I've had the idea for sometime to have the kids become aware of what the kids in school are supposed to be learning, so they can compare with what they know. Plus, it would give my kids an idea of things they can work on. Well, this idea came to the forefront this past week when the 16yo, very tired and his words going kind of wonky, said something funny and he commented he needed to go back to kindergarten. LOL. I said, well, you know, that's not a bad idea. It'd take you maybe 30 minutes to finish kindergarten (lol) and probably the same for grade 1, but a little longer for grade 2, because addition and subtraction math facts to 18 are supposed to be memorized then. He had a look of, "I did not know that." He does not have these memorized. Of course, for someone labelled LD, it's not surprising. At the same time, he is probably perfectly capable of memorizing them, he just has no will to do so.
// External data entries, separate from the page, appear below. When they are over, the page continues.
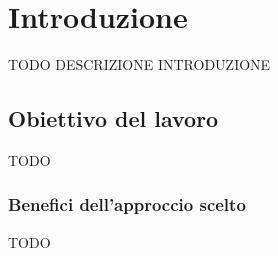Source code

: \chapter{Introduzione}
\lhead[\fancyplain{}{\bfseries\thepage}]{\fancyplain{}{\bfseries\rightmark}}
TODO DESCRIZIONE INTRODUZIONE

\section{Obiettivo del lavoro}
TODO 


\subsection{Benefici dell'approccio scelto}
TODO 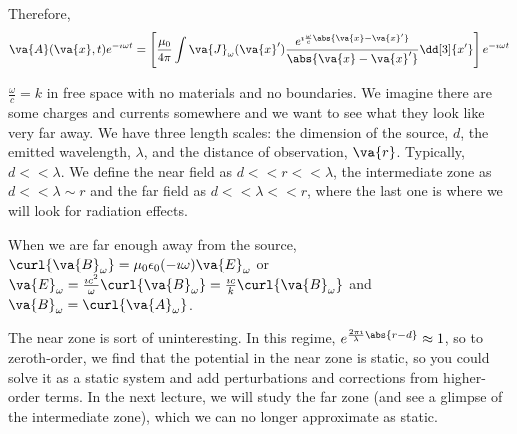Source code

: \documentclass[a4paper,twoside,master.tex]{subfiles}
\begin{document}
Therefore,
\begin{equation}
    \va{A}( \va{x},t) e^{- \imath \omega t}  = \left[ \frac{\mu_0}{4 \pi} \int \va{J}_{\omega}( \va{x}') \frac{e^{\imath \frac{\omega}{c} \abs{ \va{x} - \va{x}'}}}{\abs{ \va{x} - \va{x}'}} \dd[3]{x'}\right] e^{- \imath \omega t}
\end{equation}

$ \frac{\omega}{c} = k $ in free space with no materials and no boundaries. We imagine there are some charges and currents somewhere and we want to see what they look like very far away. We have three length scales: the dimension of the source, $ d $, the emitted wavelength, $ \lambda $, and the distance of observation, $ \va{r} $. Typically, $ d << \lambda $. We define the near field as $ d << r << \lambda $, the intermediate zone as $ d << \lambda \sim r $ and the far field as $ d << \lambda << r $, where the last one is where we will look for radiation effects.

When we are far enough away from the source, $ \curl{ \va{B}_{\omega}} = \mu_0 \epsilon_0 (- \imath \omega) \va{E}_{\omega} $ or $ \va{E}_{\omega} = \frac{\imath c^2}{\omega} \curl{ \va{B}_{\omega}} = \frac{\imath c}{k} \curl{ \va{B}_{\omega}} $ and $ \va{B}_{\omega} = \curl{ \va{A}_{\omega}} $.

The near zone is sort of uninteresting. In this regime, $ e^{\frac{2 \pi \imath}{\lambda} \abs{r - d}} \approx 1 $, so to zeroth-order, we find that the potential in the near zone is static, so you could solve it as a static system and add perturbations and corrections from higher-order terms. In the next lecture, we will study the far zone (and see a glimpse of the intermediate zone), which we can no longer approximate as static.
\end{document}
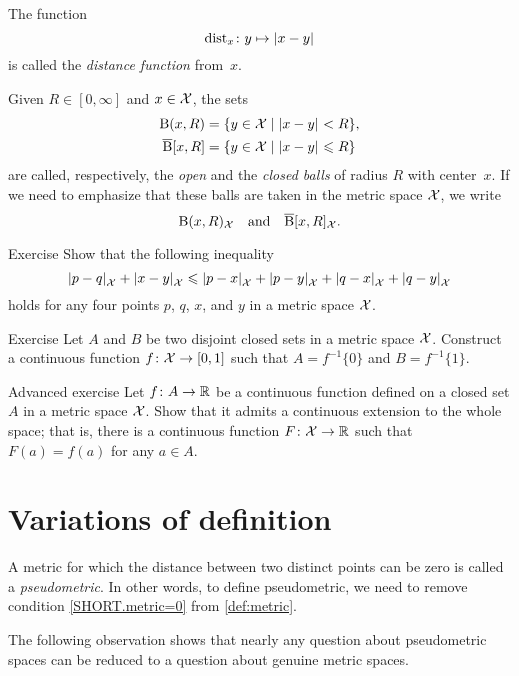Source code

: The function 
\[\distfun_x\:y\mapsto \dist{x}{y}{}\]
is called the \emph{distance function} from~$x$. 

Given $R\in[0,\infty]$ and $x\in \mathcal{X}$, the sets
\begin{align*}
\oBall(x,R)&=\{y\in \spc{X}\mid \dist{x}{y}{}<R\},
\\
\cBall[x,R]&=\{y\in \spc{X}\mid \dist{x}{y}{}\le R\}
\end{align*}
are called, respectively, the  \emph{open} and  the \emph{closed  balls}   of radius $R$ with center~$x$.
If we need to emphasize that these balls are taken in the metric space $\mathcal{X}$,
we write 
\[\mathrm{B}{}(x,R)_{\mathcal{X}}\quad\text{and}\quad\overline{\mathrm{B}}{}[x,R]_{\mathcal{X}}.\]

\begin{thm}{Exercise}\label{ex:quad-inq}
Show that the following inequality
\[\dist{p}{q}{\spc{X}}+\dist{x}{y}{\spc{X}}\le\dist{p}{x}{\spc{X}}+\dist{p}{y}{\spc{X}}+\dist{q}{x}{\spc{X}}+\dist{q}{y}{\spc{X}}\]
holds for any four points $p$, $q$, $x$, and $y$ in a metric space $\mathcal{X}$.
\end{thm}

\begin{thm}{Exercise}\label{ex:normal}
Let $A$ and $B$ be two disjoint closed sets in a metric space $\mathcal{X}$.
Construct a continuous function $f\colon\mathcal{X}\to [0,1]$ such that $A=f^{-1}\{0\}$ and $B=f^{-1}\{1\}$.
\end{thm}

\begin{thm}{Advanced exercise}\label{ex:tietze}
Let $f\colon A\to\mathbb{R}$ be a continuous function defined on a closed set $A$ in a metric space $\mathcal{X}$.
Show that it admits a continuous extension to the whole space;
that is, there is a continuous function $F\colon\mathcal{X}\to\mathbb{R}$ such that $F(a)=f(a)$ for any $a\in A$.
\end{thm}



\section{Variations of definition}

A metric for which the distance between two distinct points can be zero is called a \emph{pseudometric}.
In other words, to define pseudometric, we need to remove condition \ref{SHORT.metric=0} from \ref{def:metric}.

The following observation shows that
nearly any question about pseudometric spaces can be reduced to a question about genuine metric spaces.

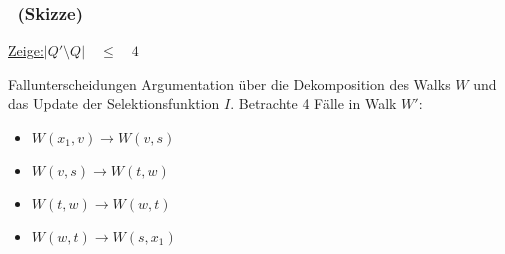 \begin{frame}
    \frametitle{\insertsubsection~(Skizze)}
    \underline{Zeige:}\qquad $|Q' \setminus Q| \quad \leq \quad 4$\\
    \vspace{1em}
    \begin{block}{Fallunterscheidungen}
        \vspace{.7em}
        Argumentation über die Dekomposition des Walks $W$ und das Update der Selektionsfunktion $I$.
        Betrachte 4 Fälle in Walk $W'$:
        \begin{itemize}
            \itemsep\setlength{.5em}
            \item $W(x_1, v) \rightarrow W(v, s)$
            \item $W(v, s) \rightarrow W(t, w)$
            \item $W(t, w) \rightarrow W(w, t)$
            \item $W(w, t) \rightarrow W(s, x_1)$
        \end{itemize}
        \vspace{.1em}
    \end{block}
\end{frame}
What I've done just today is gone through the provincial learning outcomes for math. Well, for grades 1 and 2, anyhow. Typed up the most relevant ones and will share them with the kids this week. We'll discuss why the facts ought to be memorized--what benefits are there to knowing them, the disadvantage to not knowing them. I should probably find out what it means to be "memorized". The 16yo said he knew them, but I said it meant to know them without having to think about them. His facial expression admitted to not knowing them that well. I'm sure I can find online something about how quickly someone should be able to answer oral questions or how many questions someone should be able to go through by writing. I'd need to allow a little leeway for the 16yo since writing is always an issue.
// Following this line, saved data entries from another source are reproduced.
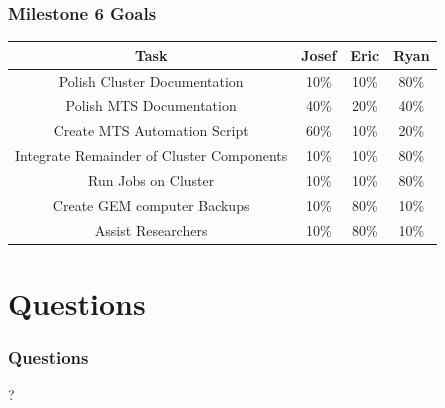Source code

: \documentclass[aspectratio=169]{beamer}
\begin{document}
\begin{frame}

  \frametitle{Milestone 6 Goals}

  \begin{center}
    \begin{tabular}{|c|c|c|c|}
      \hline
      Task & Josef & Eric & Ryan \\
      \hline
      Polish Cluster Documentation & 10\% & 10\% & 80\% \\
      Polish MTS Documentation & 40\% & 20\% & 40\% \\
      Create MTS Automation Script & 60\% & 10\% & 20\% \\
      Integrate Remainder of Cluster Components & 10\% & 10\% & 80\% \\
      Run Jobs on Cluster & 10\% & 10\% & 80\% \\
      Create GEM computer Backups & 10\% & 80\% & 10\% \\
      Assist Researchers & 10\% & 80\% & 10\% \\
      \hline
    \end{tabular}
  \end{center}

\end{frame}



\section{Questions}

\begin{frame}

  \frametitle{Questions}

  \begin{center}
    {\fontsize{200}{200}\selectfont ?}
  \end{center}
  
\end{frame}

\end{document}

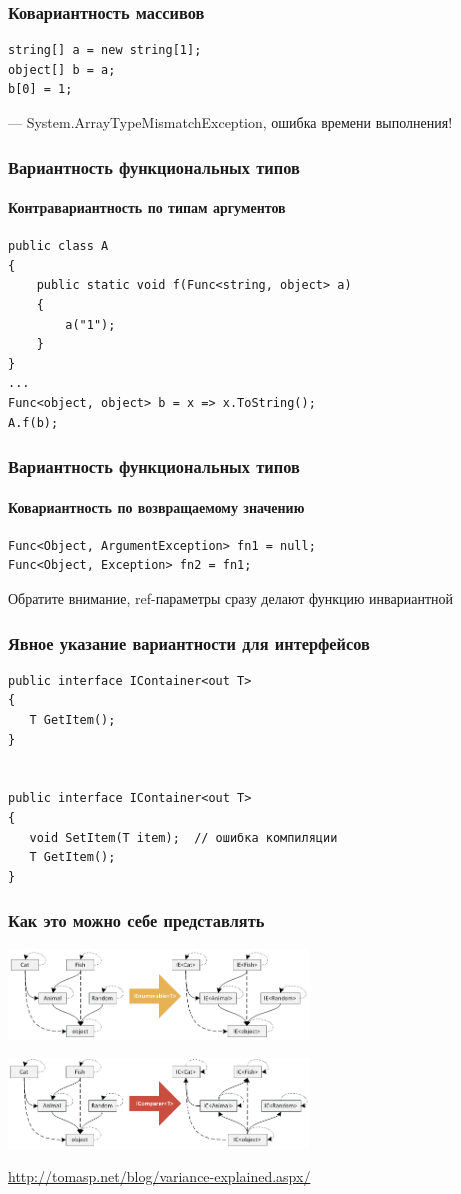 \documentclass[xetex,mathserif,serif]{beamer}
\begin{document}
	\begin{frame}[fragile]
		\frametitle{Ковариантность массивов}
		\begin{verbatim}
string[] a = new string[1];
object[] b = a;
b[0] = 1;
		\end{verbatim}
		--- System.ArrayTypeMismatchException, ошибка времени выполнения!
	\end{frame}

	\begin{frame}[fragile]
		\frametitle{Вариантность функциональных типов}
		\framesubtitle{Контравариантность по типам аргументов}
		\begin{verbatim}
public class A
{
    public static void f(Func<string, object> a)
    {
        a("1");
    }
}
...
Func<object, object> b = x => x.ToString();
A.f(b);
		\end{verbatim}
	\end{frame}

	\begin{frame}[fragile]
		\frametitle{Вариантность функциональных типов}
		\framesubtitle{Ковариантность по возвращаемому значению}
		\begin{verbatim}
Func<Object, ArgumentException> fn1 = null;
Func<Object, Exception> fn2 = fn1;
		\end{verbatim}

		Обратите внимание, ref-параметры сразу делают функцию инвариантной
	\end{frame}

	\begin{frame}[fragile]
		\frametitle{Явное указание вариантности для интерфейсов}
		\begin{verbatim}
public interface IContainer<out T>
{
   T GetItem();
}


public interface IContainer<out T>
{
   void SetItem(T item);  // ошибка компиляции
   T GetItem();
}
		\end{verbatim}
	\end{frame}

	\begin{frame}
		\frametitle{Как это можно себе представлять}
		\begin{center}
			\includegraphics[width=0.6\textwidth]{covariantFunctors.png}

			\vspace{4mm}
			\includegraphics[width=0.6\textwidth]{contravariantFunctors.png}
		\end{center}
			
		\url{http://tomasp.net/blog/variance-explained.aspx/}
	\end{frame}
\end{document}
In any case, I will not be forcing them to learn them, but I may include some oral questions, games, pull out the flash cards, maybe find my set of equation cards (the little horizontal ones to use with the blank charts). I doubt any of them will be interesting in using the strip boards, although I will bring them out anyhow. Another thought: print off a list of different ways these facts can be memorized. What are the different ways I can think of?
- addition and subtraction packets
- above with strip board
- Cuisenaire rods
- bead material (Golden and coloured)
- snake game
- flash cards
- equation cards
- above with the charts
- I think the MathAdvantage set we have works on mastering these facts
- writing them out by hand
- reciting them
- worksheet with all 81 questions on it
- mad minutes
- using a version of Rocket Math/Mastering Math Facts that I created
I do want to write up the outcomes for the other grade levels, as well as do the same for language arts (French, English and German), science and social studies. For science and social studies, I have no expectation whatsoever that they know what kids in school cover here. I couldn't care less. For the language arts, it will help provide a means for them to be self-aware and for me to offer specific lessons.
Feeling good about the start of this second semester. :)
My little niece is coming back to herself. We had a break from the little one until this past week, and it gave her time to be with us, talk, etc. I want to shower her with all kinds of practical life and sensorial work this week. And maybe find some beginning language things I can easily do with her.